La historia de la evolución humana guarda secretos que la ciencia moderna descubre paso a paso. Durante décadas, los expertos creyeron que los neandertales desaparecieron hace unos 30.000 años, pero un nuevo descubrimiento transformó esta visión. La realidad es mucho más compleja y sorprendente.
Las investigaciones genéticas más recientes pintaron un panorama diferente sobre el destino de nuestros antiguos parientes. El equipo del Instituto Lewis-Sigler, bajo la dirección de Joshua Akey, encontró evidencia contundente de que los neandertales se mezclaron con los humanos modernos en múltiples ocasiones.
El ADN cuenta una historia diferente

La secuenciación del genoma neandertal en 2010 marcó un antes y un después en nuestra comprensión de la evolución humana. Los datos revelaron que todas las personas con ancestros fuera del África subsahariana portan entre 1% y 2% de genes neandertales. Este descubrimiento cambió radicalmente nuestra perspectiva sobre la supuesta extinción de esta especie.
El estudio demostró que existieron múltiples oleadas de mestizaje entre humanos modernos y neandertales. Este intercambio genético bidireccional fortaleció ambas especies a través del tiempo. Las investigaciones identificaron la presencia de genes neandertales relacionados con la inmunidad en poblaciones actuales.
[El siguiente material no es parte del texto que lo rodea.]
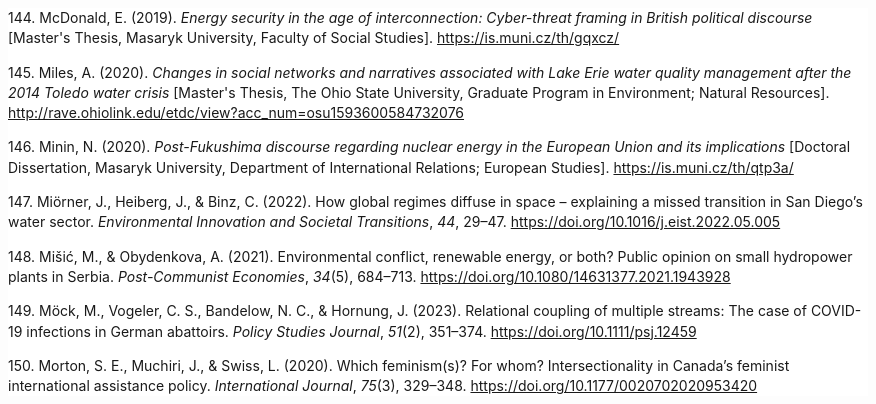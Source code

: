 </div>

<div id="ref-mcdonald2019energy" class="csl-entry">

144\. McDonald, E. (2019). *Energy security in the age of
interconnection: Cyber-threat framing in British political discourse*
\[Master's Thesis, Masaryk University, Faculty of Social Studies\].
<https://is.muni.cz/th/gqxcz/>

</div>

<div id="ref-miles2020changes" class="csl-entry">

145\. Miles, A. (2020). *Changes in social networks and narratives
associated with Lake Erie water quality management after the 2014 Toledo
water crisis* \[Master's Thesis, The Ohio State University, Graduate
Program in Environment; Natural Resources\].
<http://rave.ohiolink.edu/etdc/view?acc_num=osu1593600584732076>

</div>

<div id="ref-minin2020post" class="csl-entry">

146\. Minin, N. (2020). *Post-Fukushima discourse regarding nuclear
energy in the European Union and its implications* \[Doctoral
Dissertation, Masaryk University, Department of International Relations;
European Studies\]. <https://is.muni.cz/th/qtp3a/>

</div>

<div id="ref-miorner2022global" class="csl-entry">

147\. Miörner, J., Heiberg, J., & Binz, C. (2022). How global regimes
diffuse in space – explaining a missed transition in San Diego’s water
sector. *Environmental Innovation and Societal Transitions*, *44*,
29–47. <https://doi.org/10.1016/j.eist.2022.05.005>

</div>

<div id="ref-misic2021environmental" class="csl-entry">

148\. Mišić, M., & Obydenkova, A. (2021). Environmental conflict,
renewable energy, or both? Public opinion on small hydropower plants in
Serbia. *Post-Communist Economies*, *34*(5), 684–713.
<https://doi.org/10.1080/14631377.2021.1943928>

</div>

<div id="ref-mock2022relational" class="csl-entry">

149\. Möck, M., Vogeler, C. S., Bandelow, N. C., & Hornung, J. (2023).
Relational coupling of multiple streams: The case of COVID-19 infections
in German abattoirs. *Policy Studies Journal*, *51*(2), 351–374.
<https://doi.org/10.1111/psj.12459>

</div>

<div id="ref-morton2020feminism" class="csl-entry">

150\. Morton, S. E., Muchiri, J., & Swiss, L. (2020). Which feminism(s)?
For whom? Intersectionality in Canada’s feminist international
assistance policy. *International Journal*, *75*(3), 329–348.
<https://doi.org/10.1177/0020702020953420>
También encontraron adaptaciones al clima frío que heredamos directamente de los neandertales, demostrando el valor evolutivo de esta mezcla genética.
Una historia de asimilación gradual
El antropólogo Fred Smith propuso una teoría revolucionaria: los neandertales no desaparecieron de forma violenta ni repentina. En lugar de eso, sus pequeñas poblaciones se integraron gradualmente con los grupos de Homo sapiens que llegaron a Europa y Asia.

La doctora Shara Bailey, de la Universidad de Nueva York, explicó que el proceso fue complejo y varió según la región. Mientras algunos grupos de neandertales perecieron por diversas causas, otros se incorporaron a las comunidades de humanos modernos, transmitiendo sus genes a través de generaciones.
La influencia del ADN neandertal en la actualidad es tangible. Investigaciones recientes vincularon estos genes antiguos con características modernas como la respuesta inmune y la resistencia a enfermedades. Incluso se identificaron conexiones entre los genes neandertales y la severidad de ciertas condiciones médicas actuales, como las enfermedades autoinmunes y la respuesta al COVID-19.
El legado genético de los neandertales perdura en aspectos como la estructura ósea, el color de la piel y el cabello de las poblaciones actuales. Estas características ayudaron a nuestros antepasados a adaptarse a climas fríos, demostrando la importancia evolutiva de esta herencia genética.
Los avances en genética y el uso de inteligencia artificial permitieron a los científicos mapear con precisión la interacción entre neandertales y humanos modernos. Este trabajo reveló que compartieron territorios, herramientas y genes durante miles de años, forjando una historia común más rica y compleja de lo que imaginábamos.